1 TWO ARE BETTER THAN ONE
It’s obvious that kids benefit from being surrounded by invested adults. Research shows that dads play a major role in building a child’s self-confidence and ability to socialise, resulting in the child having a higher IQ, and dramatically impacting on his or her future chances of success.
2 GO TEAM!
According to US clinical psychologist Brett Copeland, ‘Fathers and mothers have unique and complementary roles in the home.’ When parents consciously acknowledge this collaborative approach, the balance can foster a sound environment to enhance a child’s chances of being a happy and well-rounded individual.
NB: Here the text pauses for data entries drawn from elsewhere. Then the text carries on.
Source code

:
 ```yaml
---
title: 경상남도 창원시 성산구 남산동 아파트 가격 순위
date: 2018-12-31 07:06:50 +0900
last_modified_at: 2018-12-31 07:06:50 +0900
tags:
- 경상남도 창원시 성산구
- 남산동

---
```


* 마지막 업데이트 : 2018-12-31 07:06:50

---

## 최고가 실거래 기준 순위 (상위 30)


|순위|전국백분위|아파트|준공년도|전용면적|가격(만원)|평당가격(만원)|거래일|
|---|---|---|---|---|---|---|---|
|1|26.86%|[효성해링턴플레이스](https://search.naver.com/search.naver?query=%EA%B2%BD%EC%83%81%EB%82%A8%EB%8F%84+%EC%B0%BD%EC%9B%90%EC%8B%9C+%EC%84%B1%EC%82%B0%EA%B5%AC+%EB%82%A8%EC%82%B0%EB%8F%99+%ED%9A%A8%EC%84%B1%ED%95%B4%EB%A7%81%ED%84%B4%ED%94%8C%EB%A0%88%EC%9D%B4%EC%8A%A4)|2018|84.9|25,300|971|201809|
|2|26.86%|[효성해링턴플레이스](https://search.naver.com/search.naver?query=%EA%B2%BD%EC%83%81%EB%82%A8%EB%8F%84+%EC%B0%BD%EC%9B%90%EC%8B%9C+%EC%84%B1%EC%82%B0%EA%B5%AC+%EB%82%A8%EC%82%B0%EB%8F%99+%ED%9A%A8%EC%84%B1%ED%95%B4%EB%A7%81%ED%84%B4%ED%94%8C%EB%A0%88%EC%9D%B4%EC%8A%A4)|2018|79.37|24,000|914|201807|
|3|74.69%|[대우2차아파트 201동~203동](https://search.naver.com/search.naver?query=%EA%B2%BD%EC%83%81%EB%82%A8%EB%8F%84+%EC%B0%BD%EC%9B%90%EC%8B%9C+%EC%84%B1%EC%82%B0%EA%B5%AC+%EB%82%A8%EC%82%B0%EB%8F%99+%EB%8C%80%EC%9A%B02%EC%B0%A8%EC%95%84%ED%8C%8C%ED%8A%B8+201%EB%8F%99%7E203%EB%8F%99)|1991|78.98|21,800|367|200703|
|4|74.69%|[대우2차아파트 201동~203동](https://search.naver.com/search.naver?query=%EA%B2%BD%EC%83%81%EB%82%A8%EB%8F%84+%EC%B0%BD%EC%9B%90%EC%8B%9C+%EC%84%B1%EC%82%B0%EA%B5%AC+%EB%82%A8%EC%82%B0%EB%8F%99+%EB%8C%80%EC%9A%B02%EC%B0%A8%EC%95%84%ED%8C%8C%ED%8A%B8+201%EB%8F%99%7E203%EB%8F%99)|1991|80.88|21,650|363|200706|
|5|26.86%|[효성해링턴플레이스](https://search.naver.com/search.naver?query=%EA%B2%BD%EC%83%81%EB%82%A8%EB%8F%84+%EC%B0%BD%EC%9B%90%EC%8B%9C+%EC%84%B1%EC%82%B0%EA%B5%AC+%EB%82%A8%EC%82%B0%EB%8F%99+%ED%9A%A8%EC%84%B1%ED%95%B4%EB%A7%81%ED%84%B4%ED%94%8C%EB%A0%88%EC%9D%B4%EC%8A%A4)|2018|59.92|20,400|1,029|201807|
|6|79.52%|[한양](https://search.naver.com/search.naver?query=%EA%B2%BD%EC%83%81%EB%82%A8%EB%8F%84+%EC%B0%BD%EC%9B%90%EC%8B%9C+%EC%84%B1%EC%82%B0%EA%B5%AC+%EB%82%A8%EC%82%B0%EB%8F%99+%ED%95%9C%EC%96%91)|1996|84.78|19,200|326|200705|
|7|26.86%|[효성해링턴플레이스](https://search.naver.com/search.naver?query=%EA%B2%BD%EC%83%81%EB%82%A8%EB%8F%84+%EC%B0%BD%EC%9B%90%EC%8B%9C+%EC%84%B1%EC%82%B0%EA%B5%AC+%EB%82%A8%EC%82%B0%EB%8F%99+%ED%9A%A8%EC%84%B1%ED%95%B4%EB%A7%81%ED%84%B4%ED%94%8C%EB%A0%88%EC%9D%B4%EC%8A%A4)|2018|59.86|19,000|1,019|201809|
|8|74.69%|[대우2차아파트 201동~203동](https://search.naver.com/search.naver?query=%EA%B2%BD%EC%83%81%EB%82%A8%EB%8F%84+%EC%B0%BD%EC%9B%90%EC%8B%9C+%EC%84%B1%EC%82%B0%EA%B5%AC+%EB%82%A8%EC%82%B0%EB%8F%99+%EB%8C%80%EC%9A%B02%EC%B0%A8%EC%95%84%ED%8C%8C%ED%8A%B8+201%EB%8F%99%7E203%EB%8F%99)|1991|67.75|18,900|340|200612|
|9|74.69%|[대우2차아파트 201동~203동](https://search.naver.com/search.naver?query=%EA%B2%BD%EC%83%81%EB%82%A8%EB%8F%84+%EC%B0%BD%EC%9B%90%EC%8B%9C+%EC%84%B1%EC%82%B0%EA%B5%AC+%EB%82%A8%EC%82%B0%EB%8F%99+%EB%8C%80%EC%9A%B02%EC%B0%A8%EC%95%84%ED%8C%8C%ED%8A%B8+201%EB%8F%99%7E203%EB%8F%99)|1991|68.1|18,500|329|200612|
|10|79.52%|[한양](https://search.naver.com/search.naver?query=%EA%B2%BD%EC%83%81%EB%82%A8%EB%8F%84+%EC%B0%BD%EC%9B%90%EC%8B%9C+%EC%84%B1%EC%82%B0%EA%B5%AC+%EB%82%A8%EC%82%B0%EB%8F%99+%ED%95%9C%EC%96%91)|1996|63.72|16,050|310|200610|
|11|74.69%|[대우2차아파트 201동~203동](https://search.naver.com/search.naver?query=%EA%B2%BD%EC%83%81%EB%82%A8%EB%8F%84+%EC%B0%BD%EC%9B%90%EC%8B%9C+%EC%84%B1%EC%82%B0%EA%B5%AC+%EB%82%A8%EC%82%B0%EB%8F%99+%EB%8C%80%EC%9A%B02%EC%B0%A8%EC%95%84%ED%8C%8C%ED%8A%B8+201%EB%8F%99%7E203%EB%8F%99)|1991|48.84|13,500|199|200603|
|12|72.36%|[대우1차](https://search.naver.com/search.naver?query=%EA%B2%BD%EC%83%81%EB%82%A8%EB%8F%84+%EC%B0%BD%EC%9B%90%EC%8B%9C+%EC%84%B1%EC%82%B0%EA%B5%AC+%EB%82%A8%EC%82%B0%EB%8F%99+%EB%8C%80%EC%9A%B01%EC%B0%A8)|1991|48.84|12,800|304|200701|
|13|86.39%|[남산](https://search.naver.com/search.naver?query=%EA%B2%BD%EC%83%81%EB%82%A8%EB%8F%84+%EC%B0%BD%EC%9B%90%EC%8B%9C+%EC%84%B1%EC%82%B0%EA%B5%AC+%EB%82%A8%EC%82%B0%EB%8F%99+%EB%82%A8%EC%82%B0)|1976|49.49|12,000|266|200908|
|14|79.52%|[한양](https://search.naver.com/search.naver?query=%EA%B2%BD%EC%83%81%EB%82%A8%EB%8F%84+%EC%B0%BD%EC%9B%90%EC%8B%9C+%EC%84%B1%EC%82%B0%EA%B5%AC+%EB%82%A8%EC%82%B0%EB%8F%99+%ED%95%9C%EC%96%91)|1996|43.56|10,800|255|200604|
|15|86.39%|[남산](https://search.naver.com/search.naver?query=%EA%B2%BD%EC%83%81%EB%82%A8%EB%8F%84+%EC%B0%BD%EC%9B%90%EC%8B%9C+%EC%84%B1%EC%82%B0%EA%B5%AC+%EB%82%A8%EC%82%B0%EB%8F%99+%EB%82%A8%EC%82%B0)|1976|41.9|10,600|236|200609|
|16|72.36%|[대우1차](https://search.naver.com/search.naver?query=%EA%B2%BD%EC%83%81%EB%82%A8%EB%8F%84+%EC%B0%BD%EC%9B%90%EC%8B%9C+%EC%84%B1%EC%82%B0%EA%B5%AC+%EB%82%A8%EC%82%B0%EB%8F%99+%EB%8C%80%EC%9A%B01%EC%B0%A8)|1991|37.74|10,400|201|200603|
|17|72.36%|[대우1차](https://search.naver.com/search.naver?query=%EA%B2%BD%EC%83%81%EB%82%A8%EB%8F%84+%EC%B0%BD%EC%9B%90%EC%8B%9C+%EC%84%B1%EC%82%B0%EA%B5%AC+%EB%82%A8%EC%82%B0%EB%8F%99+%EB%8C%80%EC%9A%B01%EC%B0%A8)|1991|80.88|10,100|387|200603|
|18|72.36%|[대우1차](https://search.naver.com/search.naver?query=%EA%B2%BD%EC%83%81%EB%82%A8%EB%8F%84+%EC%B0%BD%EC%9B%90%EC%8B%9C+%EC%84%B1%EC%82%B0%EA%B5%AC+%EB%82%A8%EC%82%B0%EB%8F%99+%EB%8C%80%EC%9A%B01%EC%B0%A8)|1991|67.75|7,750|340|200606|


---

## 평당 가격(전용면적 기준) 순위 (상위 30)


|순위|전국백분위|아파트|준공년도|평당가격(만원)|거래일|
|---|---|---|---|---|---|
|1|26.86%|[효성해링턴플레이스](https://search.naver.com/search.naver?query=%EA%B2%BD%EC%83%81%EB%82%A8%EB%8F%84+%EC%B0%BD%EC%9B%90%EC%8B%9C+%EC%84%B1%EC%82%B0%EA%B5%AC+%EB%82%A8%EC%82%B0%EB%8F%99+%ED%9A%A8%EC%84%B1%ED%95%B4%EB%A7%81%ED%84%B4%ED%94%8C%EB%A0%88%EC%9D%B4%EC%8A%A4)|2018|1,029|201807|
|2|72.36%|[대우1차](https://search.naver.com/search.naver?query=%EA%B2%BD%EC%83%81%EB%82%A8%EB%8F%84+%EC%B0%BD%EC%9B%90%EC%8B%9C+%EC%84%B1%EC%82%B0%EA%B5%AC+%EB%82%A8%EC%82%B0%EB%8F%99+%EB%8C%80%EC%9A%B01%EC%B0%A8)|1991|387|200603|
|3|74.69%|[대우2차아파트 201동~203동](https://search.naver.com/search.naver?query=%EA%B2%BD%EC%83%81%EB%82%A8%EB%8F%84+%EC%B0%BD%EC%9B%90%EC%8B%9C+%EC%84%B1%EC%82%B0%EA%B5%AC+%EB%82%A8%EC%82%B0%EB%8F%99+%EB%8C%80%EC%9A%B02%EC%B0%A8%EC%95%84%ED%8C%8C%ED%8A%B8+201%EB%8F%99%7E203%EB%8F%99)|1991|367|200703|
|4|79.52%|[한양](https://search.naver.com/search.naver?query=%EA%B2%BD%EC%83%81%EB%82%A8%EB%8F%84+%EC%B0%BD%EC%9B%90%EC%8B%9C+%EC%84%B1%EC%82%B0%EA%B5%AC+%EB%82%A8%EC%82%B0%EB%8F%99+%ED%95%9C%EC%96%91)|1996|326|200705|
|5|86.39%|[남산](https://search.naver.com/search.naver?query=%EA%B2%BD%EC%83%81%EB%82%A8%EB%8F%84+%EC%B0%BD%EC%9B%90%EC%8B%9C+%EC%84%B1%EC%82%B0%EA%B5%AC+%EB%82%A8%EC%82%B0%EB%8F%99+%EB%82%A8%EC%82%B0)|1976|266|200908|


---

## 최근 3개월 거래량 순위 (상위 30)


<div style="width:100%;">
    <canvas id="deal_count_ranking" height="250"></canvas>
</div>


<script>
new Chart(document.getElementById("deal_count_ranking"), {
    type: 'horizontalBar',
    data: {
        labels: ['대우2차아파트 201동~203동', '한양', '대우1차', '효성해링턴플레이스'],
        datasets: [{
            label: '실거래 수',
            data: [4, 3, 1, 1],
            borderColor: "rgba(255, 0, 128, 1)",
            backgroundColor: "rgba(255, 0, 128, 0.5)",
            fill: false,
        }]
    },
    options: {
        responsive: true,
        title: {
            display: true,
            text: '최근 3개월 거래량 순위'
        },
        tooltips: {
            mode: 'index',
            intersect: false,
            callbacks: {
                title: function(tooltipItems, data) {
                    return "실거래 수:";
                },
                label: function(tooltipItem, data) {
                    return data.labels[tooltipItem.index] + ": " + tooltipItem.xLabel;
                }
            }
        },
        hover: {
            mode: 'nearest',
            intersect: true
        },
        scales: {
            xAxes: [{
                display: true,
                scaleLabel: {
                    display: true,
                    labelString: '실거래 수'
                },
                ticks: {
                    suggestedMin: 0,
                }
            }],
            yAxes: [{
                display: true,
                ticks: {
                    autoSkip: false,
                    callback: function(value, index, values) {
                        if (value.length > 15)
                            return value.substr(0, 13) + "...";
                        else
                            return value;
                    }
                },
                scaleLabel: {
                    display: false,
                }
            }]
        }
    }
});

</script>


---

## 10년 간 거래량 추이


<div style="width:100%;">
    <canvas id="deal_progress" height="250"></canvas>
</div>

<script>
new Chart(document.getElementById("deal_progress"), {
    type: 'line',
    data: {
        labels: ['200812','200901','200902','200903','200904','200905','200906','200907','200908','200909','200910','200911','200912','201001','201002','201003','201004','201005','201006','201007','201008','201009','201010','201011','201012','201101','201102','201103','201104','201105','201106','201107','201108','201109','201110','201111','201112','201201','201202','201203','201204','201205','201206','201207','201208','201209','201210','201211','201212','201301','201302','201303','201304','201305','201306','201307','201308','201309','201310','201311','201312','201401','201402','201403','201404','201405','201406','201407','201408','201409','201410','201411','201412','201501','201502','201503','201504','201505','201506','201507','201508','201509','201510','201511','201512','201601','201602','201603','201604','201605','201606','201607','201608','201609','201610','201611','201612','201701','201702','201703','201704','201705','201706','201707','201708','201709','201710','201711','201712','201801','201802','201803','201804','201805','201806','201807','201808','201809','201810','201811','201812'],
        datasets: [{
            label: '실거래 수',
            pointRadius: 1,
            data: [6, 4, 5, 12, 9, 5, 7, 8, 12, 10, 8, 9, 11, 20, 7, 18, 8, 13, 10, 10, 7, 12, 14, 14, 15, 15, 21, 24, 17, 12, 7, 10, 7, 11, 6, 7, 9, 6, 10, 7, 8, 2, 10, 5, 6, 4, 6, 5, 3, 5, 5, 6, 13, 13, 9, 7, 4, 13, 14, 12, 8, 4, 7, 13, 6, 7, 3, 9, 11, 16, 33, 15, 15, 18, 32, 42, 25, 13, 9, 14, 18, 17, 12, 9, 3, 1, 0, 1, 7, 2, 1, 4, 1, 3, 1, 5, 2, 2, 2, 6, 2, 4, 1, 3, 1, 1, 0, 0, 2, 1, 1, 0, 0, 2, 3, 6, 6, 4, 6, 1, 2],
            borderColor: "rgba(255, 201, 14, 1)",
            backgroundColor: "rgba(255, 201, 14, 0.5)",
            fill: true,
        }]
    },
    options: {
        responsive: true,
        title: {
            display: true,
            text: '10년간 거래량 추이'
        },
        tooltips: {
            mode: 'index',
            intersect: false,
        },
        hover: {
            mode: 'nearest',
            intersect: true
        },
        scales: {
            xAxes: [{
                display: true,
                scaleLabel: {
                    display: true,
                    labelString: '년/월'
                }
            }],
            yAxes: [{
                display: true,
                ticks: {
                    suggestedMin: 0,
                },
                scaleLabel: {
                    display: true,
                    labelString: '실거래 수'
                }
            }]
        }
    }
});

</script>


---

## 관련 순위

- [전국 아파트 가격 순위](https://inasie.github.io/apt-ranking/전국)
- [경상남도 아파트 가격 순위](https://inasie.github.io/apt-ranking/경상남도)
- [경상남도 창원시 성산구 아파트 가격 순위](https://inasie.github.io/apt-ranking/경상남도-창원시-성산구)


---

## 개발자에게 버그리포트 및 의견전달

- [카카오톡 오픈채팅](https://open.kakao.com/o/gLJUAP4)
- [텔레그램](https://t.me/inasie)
This complementary strategy is highly evident in discipline, where moms might discipline more often, but use reason, and appeal to a child’s emotional attachment, while fathers tend to be more confrontational and more serious about enforcing consequences.
3 BUILD FRIENDSHIPS WITH YOUR KIDS
Play is an important way for a dad to engage physically, and a way for kids to learn to regulate their feelings and behaviour, especially boys. Play also represents a father’s role in encouraging calculated risk-taking, offering protection through fairness, and instilling discipline with concepts like rules and boundaries. A dad should never be afraid of openly demonstrating his feelings towards his child, as this helps meet one of their primary needs and builds closeness. A dad can teach a girl that she should always expect a man to be gentle and caring, and to respect her. He’s her blueprint for an ideal life partner. A dad sets an example for his son and can demonstrate equality and respect for, and between, his sons and daughters.
4 IT’S THE LITTLE THINGS THAT COUNT
While a father might be the primary or sole breadwinner in the family, his presence and involvement in life’s minutiae is what really matters to children. Nothing involving his children should be beneath him, whether it’s changing nappies or helping with homework.
5 YOU CAN BE THE AVERAGE HERO
The need to be the ‘perfect’ dad along with life’s other pressures can be totally overwhelming, so dads might be pleased to know that research shows even the most average father’s presence better influences his child’s successful outcome, than an absent one.